_WORK REQUEST_.
The records that follow are to be given again exactly. Do not carry over any image.

[Saved data entries]
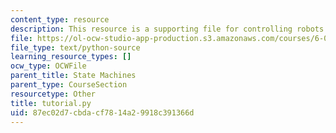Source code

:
```yaml
---
content_type: resource
description: This resource is a supporting file for controlling robots.
file: https://ol-ocw-studio-app-production.s3.amazonaws.com/courses/6-01sc-introduction-to-electrical-engineering-and-computer-science-i-spring-2011/87ec02d7cbdacf7814a29918c391366d_tutorial.py
file_type: text/python-source
learning_resource_types: []
ocw_type: OCWFile
parent_title: State Machines
parent_type: CourseSection
resourcetype: Other
title: tutorial.py
uid: 87ec02d7-cbda-cf78-14a2-9918c391366d
---
```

_SOLUTION BELOW_.
Source code

:
```yaml
---
content_type: resource
description: This resource is a supporting file for controlling robots.
file: https://ol-ocw-studio-app-production.s3.amazonaws.com/courses/6-01sc-introduction-to-electrical-engineering-and-computer-science-i-spring-2011/87ec02d7cbdacf7814a29918c391366d_tutorial.py
file_type: text/python-source
learning_resource_types: []
ocw_type: OCWFile
parent_title: State Machines
parent_type: CourseSection
resourcetype: Other
title: tutorial.py
uid: 87ec02d7-cbda-cf78-14a2-9918c391366d
---
```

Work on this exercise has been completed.